Fifty-five tapestries created by the French royal Manufacture des Gobelins and by contemporary artists like Picasso and Miro went on display from Friday in Bucharest, in a world premiere.
"A selection of tapestries of such scope and quality is unprecedented," said Bernard Schotter, the administrator general of the Mobilier National, the French government’s treasure house of furniture and furnishings.
Staged under the heading "The Manufacture des Gobelins: Four Centuries of Art", one of the exhibitions showcases royal tapestries created between 1600 and 1800, while the other puts on display contemporary pieces woven after 1950.

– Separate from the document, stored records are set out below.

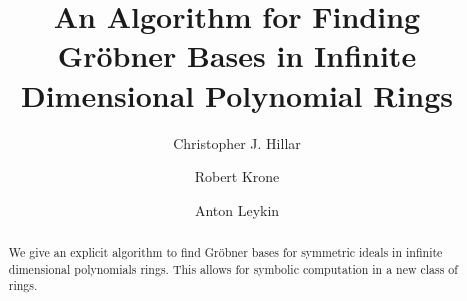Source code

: \documentclass{amsart}
\theoremstyle{definition}
\theoremstyle{remark}
\numberwithin{equation}{section}
\newcommand{\<}{\langle}
\renewcommand{\>}{\rangle}
\begin{document}
 \title[Algorithms for Symmetric Gr\"obner Bases]
{An Algorithm for Finding \\  Gr\"obner Bases in Infinite \\ Dimensional Polynomial Rings}

\author{Christopher J. Hillar}
\address{Redwood Center for Theoretical Neuroscience, University of California, Berkeley}

\author{Robert Krone}
\address{Georgia Tech University, Atlanta, GA}

\author{Anton Leykin}
\address{Georgia Tech University, Atlanta, GA}


%




\begin{abstract}
We give an explicit algorithm to find Gr\"obner bases for symmetric
ideals in infinite dimensional polynomials rings.  This allows for symbolic computation
in a new class of rings.
\end{abstract} 

\maketitle 
\end{document}
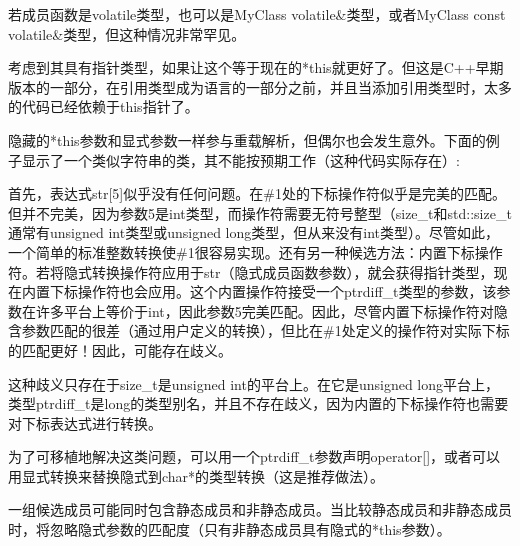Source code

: \begin{notice}
若成员函数是volatile类型，也可以是MyClass volatile\&类型，或者MyClass const volatile\&类型，但这种情况非常罕见。
\end{notice}

考虑到其具有指针类型，如果让这个等于现在的*this就更好了。但这是C++早期版本的一部分，在引用类型成为语言的一部分之前，并且当添加引用类型时，太多的代码已经依赖于this指针了。

隐藏的*this参数和显式参数一样参与重载解析，但偶尔也会发生意外。下面的例子显示了一个类似字符串的类，其不能按预期工作（这种代码实际存在）:


首先，表达式str[5]似乎没有任何问题。在\#1处的下标操作符似乎是完美的匹配。但并不完美，因为参数5是int类型，而操作符需要无符号整型（size\_t和std::size\_t通常有unsigned int类型或unsigned long类型，但从来没有int类型）。尽管如此，一个简单的标准整数转换使\#1很容易实现。还有另一种候选方法：内置下标操作符。若将隐式转换操作符应用于str（隐式成员函数参数），就会获得指针类型，现在内置下标操作符也会应用。这个内置操作符接受一个ptrdiff\_t类型的参数，该参数在许多平台上等价于int，因此参数5完美匹配。因此，尽管内置下标操作符对隐含参数匹配的很差（通过用户定义的转换），但比在\#1处定义的操作符对实际下标的匹配更好！因此，可能存在歧义。

\begin{notice}
这种歧义只存在于size\_t是unsigned int的平台上。在它是unsigned long平台上，类型ptrdiff\_t是long的类型别名，并且不存在歧义，因为内置的下标操作符也需要对下标表达式进行转换。
\end{notice}

为了可移植地解决这类问题，可以用一个ptrdiff\_t参数声明operator[]，或者可以用显式转换来替换隐式到char*的类型转换（这是推荐做法）。

一组候选成员可能同时包含静态成员和非静态成员。当比较静态成员和非静态成员时，将忽略隐式参数的匹配度（只有非静态成员具有隐式的*this参数）。

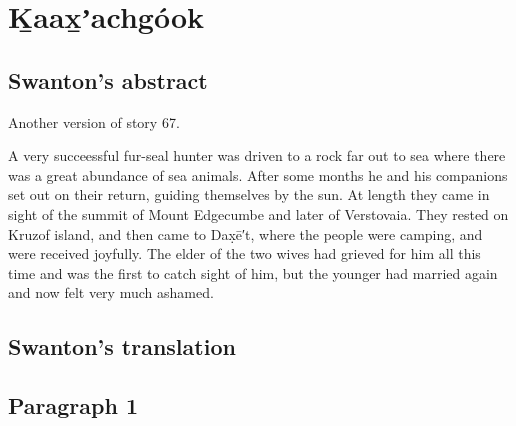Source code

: 
\resetexcnt
\chapter{Ḵaax̱ʼachgóok}\label{ch:101-khaaxhachgook}


\section{Swanton’s abstract}\label{sec:101-swanton-abstract}

Another version of story 67.

A very succeessful fur-seal hunter was driven to a rock far out to sea where there was a great abundance of sea animals.
After some months he and his companions set out on their return, guiding themselves by the sun.
At length they came in sight of the summit of Mount Edgecumbe and later of Verstovaia.
They rested on Kruzof island, and then came to Dax̣ē′t, where the people were camping, and were received joyfully.
The elder of the two wives had grieved for him all this time and was the first to catch sight of him, but the younger had married again and now felt very much ashamed.

\section{Swanton’s translation}\label{sec:101-swanton-translation}

\section{Paragraph 1}\label{sec:101-para-1}

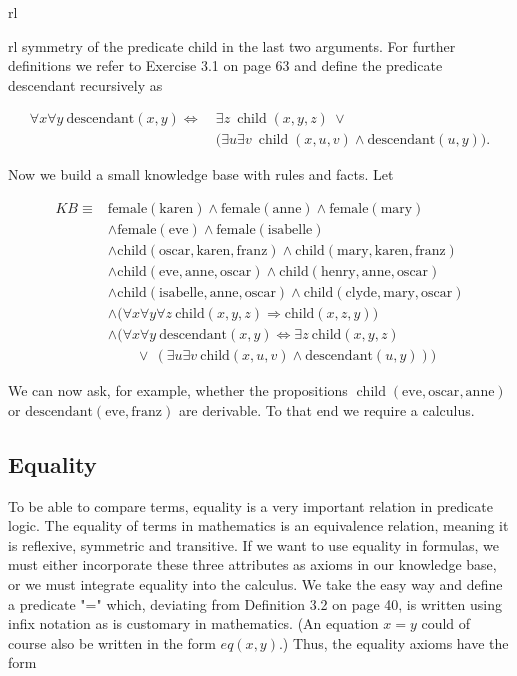 \documentclass[10pt]{book}
\begin{document}
\begin{center}
\begin{tabular}{rl}
\begin{tabular}{rl}
symmetry of the predicate child in the last two arguments. For further definitions we refer to Exercise 3.1 on page 63 and define the predicate descendant recursively as

\[
\begin{aligned}
\forall x \forall y \ \text{descendant}(x, y) \Leftrightarrow & \ \exists z \ \operatorname{child}(x, y, z) \ \vee \\
& \ \bigl(\exists u \exists v \ \operatorname{child}(x, u, v) \wedge \text{descendant}(u, y)\bigr) .
\end{aligned}
\]

Now we build a small knowledge base with rules and facts. Let

\[
\begin{aligned}
KB \equiv {} & \text{female}(\text{karen}) \wedge \text{female}(\text{anne}) \wedge \text{female}(\text{mary}) \\
& \wedge \text{female}(\text{eve}) \wedge \text{female}(\text{isabelle}) \\
& \wedge \text{child}(\text{oscar}, \text{karen}, \text{franz}) \wedge \text{child}(\text{mary}, \text{karen}, \text{franz}) \\
& \wedge \text{child}(\text{eve}, \text{anne}, \text{oscar}) \wedge \text{child}(\text{henry}, \text{anne}, \text{oscar}) \\
& \wedge \text{child}(\text{isabelle}, \text{anne}, \text{oscar}) \wedge \text{child}(\text{clyde}, \text{mary}, \text{oscar}) \\
& \wedge \bigl(\forall x \forall y \forall z \ \text{child}(x, y, z) \Rightarrow \text{child}(x, z, y)\bigr) \\
& \wedge \bigl(\forall x \forall y \ \text{descendant}(x, y) \Leftrightarrow \exists z \ \text{child}(x, y, z) \\
& \qquad \vee \ (\exists u \exists v \ \text{child}(x, u, v) \wedge \text{descendant}(u, y))\bigr)
\end{aligned}
\]

We can now ask, for example, whether the propositions $\operatorname{child}(\text{eve}, \text{oscar}, \text{anne})$ or $\text{descendant}(\text{eve}, \text{franz})$ are derivable. To that end we require a calculus.

\subsection{Equality}
To be able to compare terms, equality is a very important relation in predicate logic. The equality of terms in mathematics is an equivalence relation, meaning it is reflexive, symmetric and transitive. If we want to use equality in formulas, we must either incorporate these three attributes as axioms in our knowledge base, or we must integrate equality into the calculus. We take the easy way and define a predicate "=" which, deviating from Definition 3.2 on page 40, is written using infix notation as is customary in mathematics. (An equation $x=y$ could of course also be written in the form $eq(x, y)$.) Thus, the equality axioms have the form


\end{tabular}
\end{tabular}
\end{center}
\end{document}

Masterpieces such as "The Colossus of Rhodes" (woven after 1607), "The Triumph of Alexander" (1670-1676) or "Parnassus" (1692-1695) cover the walls of the National Museum of Art, formerly the Royal Palace, in downtown Bucharest.
Abstract and figurative works by such artists as Pablo Picasso, Henri Matisse, Le Corbusier or Joan Miro are on show at the Museum of Modern Art, hosted by a wing of the gigantic palace of parliament built in the 1980s by former communist dictator Nicolae Ceausescu.
"This is an exceptional moment," Schotter said, stressing that the works, most of which are the size of a wall, very seldom leave France.
"It is quite difficult to see our collection, the most important in Europe, because there is hardly any adequate space to display it," he added.
The two exhibitions will remain open until February 26.